● **SUPPLIED ENTRIES**
---

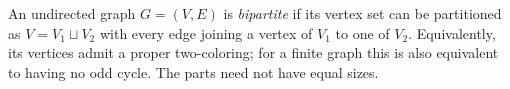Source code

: 
An undirected graph $G=(V,E)$ is \emph{bipartite} if its vertex set can be partitioned as $V=V_1\sqcup V_2$ with every edge joining a vertex of $V_1$ to one of $V_2$. Equivalently, its vertices admit a proper two-coloring; for a finite graph this is also equivalent to having no odd cycle. The parts need not have equal sizes.
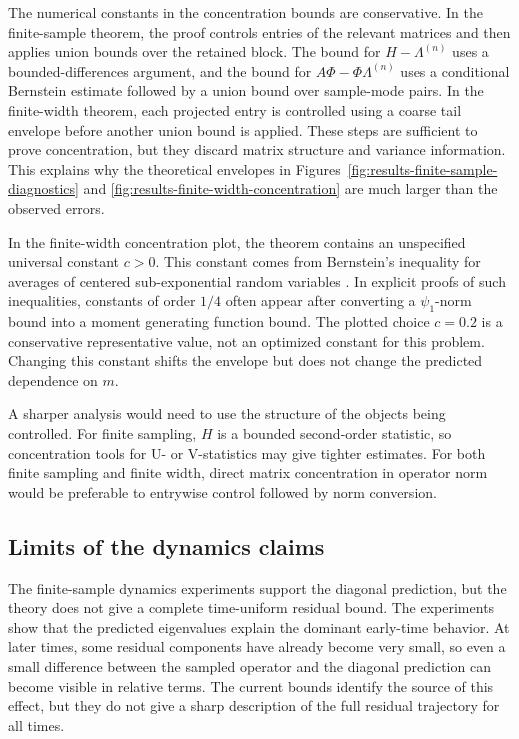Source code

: The numerical constants in the concentration bounds are conservative. In the
finite-sample theorem, the proof controls entries of the relevant matrices and
then applies union bounds over the retained block. The bound for
\(H-\Lambda^{(n)}\) uses a bounded-differences argument, and the bound for
\(A\Phi-\Phi\Lambda^{(n)}\) uses a conditional Bernstein estimate followed by a
union bound over sample-mode pairs. In the finite-width theorem, each projected
entry is controlled using a coarse tail envelope before another union bound is
applied. These steps are sufficient to prove concentration, but they discard
matrix structure and variance information. This explains why the theoretical
envelopes in Figures~\ref{fig:results-finite-sample-diagnostics} and
\ref{fig:results-finite-width-concentration} are much larger than the observed
errors.

In the finite-width concentration plot, the theorem contains an unspecified
universal constant \(c>0\). This constant comes from Bernstein's inequality for
averages of centered sub-exponential random variables
\citep{Vershynin_2018a}. In explicit proofs of such inequalities, constants of
order \(1/4\) often appear after converting a \(\psi_1\)-norm bound into a
moment generating function bound. The plotted choice \(c=0.2\) is a conservative
representative value, not an optimized constant for this problem. Changing this
constant shifts the envelope but does not change the predicted dependence on
\(m\).

A sharper analysis would need to use the structure of the objects being
controlled. For finite sampling, \(H\) is a bounded second-order statistic, so
concentration tools for U- or V-statistics may give tighter estimates. For both
finite sampling and finite width, direct matrix concentration in operator norm
would be preferable to entrywise control followed by norm conversion.

\subsection{Limits of the dynamics claims}
\label{subsec:discussion-limitations-dynamics}

The finite-sample dynamics experiments support the diagonal prediction, but the
theory does not give a complete time-uniform residual bound. The experiments
show that the predicted eigenvalues explain the dominant early-time behavior.
At later times, some residual components have already become very small, so even
a small difference between the sampled operator and the diagonal prediction can
become visible in relative terms. The current bounds identify the source of this
effect, but they do not give a sharp description of the full residual trajectory
for all times.

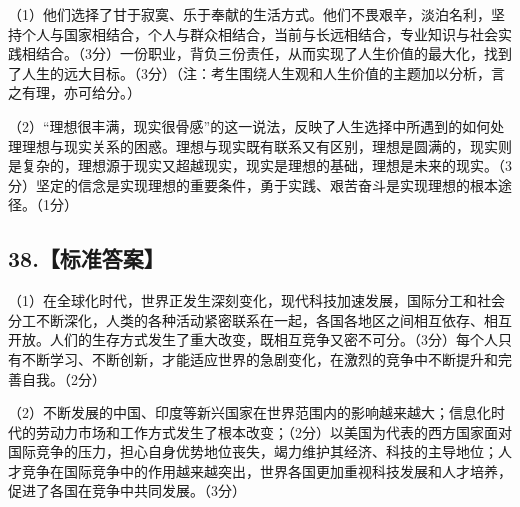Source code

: \documentclass[UTF8,11pt]{ctexart}
\begin{document}
（1）他们选择了甘于寂寞、乐于奉献的生活方式。他们不畏艰辛，淡泊名利，坚持个人与国家相结合，个人与群众相结合，当前与长远相结合，专业知识与社会实践相结合。（3分）一份职业，背负三份责任，从而实现了人生价值的最大化，找到了人生的远大目标。（3分）（注：考生围绕人生观和人生价值的主题加以分析，言之有理，亦可给分。）


（2）“理想很丰满，现实很骨感”的这一说法，反映了人生选择中所遇到的如何处理理想与现实关系的困惑。理想与现实既有联系又有区别，理想是圆满的，现实则是复杂的，理想源于现实又超越现实，现实是理想的基础，理想是未来的现实。（3分）坚定的信念是实现理想的重要条件，勇于实践、艰苦奋斗是实现理想的根本途径。（1分）


\subsection*{38.【标准答案】}

（1）在全球化时代，世界正发生深刻变化，现代科技加速发展，国际分工和社会分工不断深化，人类的各种活动紧密联系在一起，各国各地区之间相互依存、相互开放。人们的生存方式发生了重大改变，既相互竞争又密不可分。（3分）每个人只有不断学习、不断创新，才能适应世界的急剧变化，在激烈的竞争中不断提升和完善自我。（2分）


（2）不断发展的中国、印度等新兴国家在世界范围内的影响越来越大；信息化时代的劳动力市场和工作方式发生了根本改变；（2分）以美国为代表的西方国家面对国际竞争的压力，担心自身优势地位丧失，竭力维护其经济、科技的主导地位；人才竞争在国际竞争中的作用越来越突出，世界各国更加重视科技发展和人才培养，促进了各国在竞争中共同发展。（3分）
\end{document}
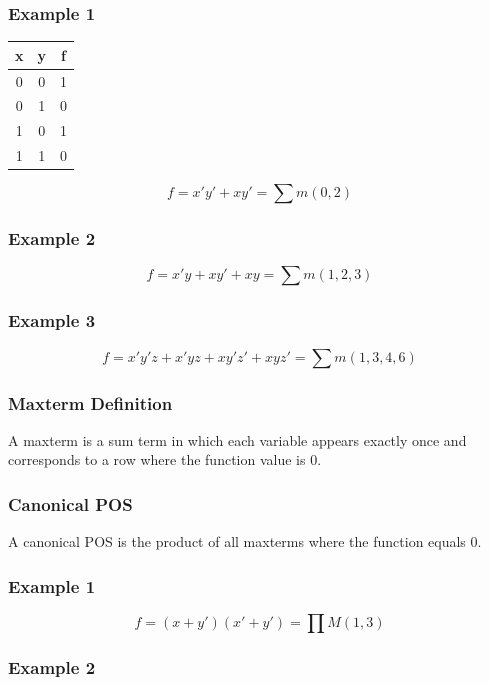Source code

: \subsubsection*{Example 1}

\begin{center}
\begin{tabular}{|c|c|c|}
\hline
x & y & f \\
\hline
0 & 0 & 1 \\
0 & 1 & 0 \\
1 & 0 & 1 \\
1 & 1 & 0 \\
\hline
\end{tabular}
\end{center}

\[
f = x'y' + xy' = \sum m(0,2)
\]

\subsubsection*{Example 2}

\[
f = x'y + xy' + xy = \sum m(1,2,3)
\]

\subsubsection*{Example 3}

\[
f = x'y'z + x'yz + xy'z' + xyz' = \sum m(1,3,4,6)
\]

\subsubsection*{Maxterm Definition}
A maxterm is a sum term in which each variable appears exactly once and corresponds to a row where the function value is 0.

\subsubsection*{Canonical POS}
A canonical POS is the product of all maxterms where the function equals 0.

\subsubsection*{Example 1}

\[
f = (x + y')(x' + y') = \prod M(1,3)
\]

\subsubsection*{Example 2}

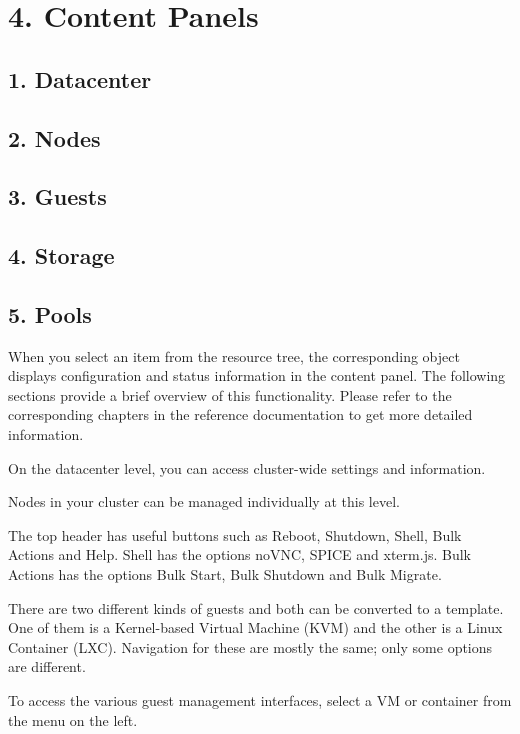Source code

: \section{4. Content Panels}

\subsection{1. Datacenter}

\subsection{2. Nodes}

\subsection{3. Guests}

\subsection{4. Storage}

\subsection{5. Pools}

When you select an item from the resource tree, the corresponding object displays configuration and status information in the content panel. The following sections provide a brief overview of this functionality. Please refer to the corresponding chapters in the reference documentation to get more detailed information.

On the datacenter level, you can access cluster-wide settings and information.

Nodes in your cluster can be managed individually at this level.

The top header has useful buttons such as Reboot, Shutdown, Shell, Bulk Actions and Help. Shell has the options noVNC, SPICE and xterm.js. Bulk Actions has the options Bulk Start, Bulk Shutdown and Bulk Migrate.

There are two different kinds of guests and both can be converted to a template. One of them is a Kernel-based Virtual Machine (KVM) and the other is a Linux Container (LXC). Navigation for these are mostly the same; only some options are different.

To access the various guest management interfaces, select a VM or container from the menu on the left.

---

● **WHAT THE TASK REQUIRES**
Check each line above for the string "matrix" and copy every line that has it.

● **TASK SOLUTION**
matrix structure and variance information. This explains why the theoretical
finite sampling and finite width, direct matrix concentration in operator norm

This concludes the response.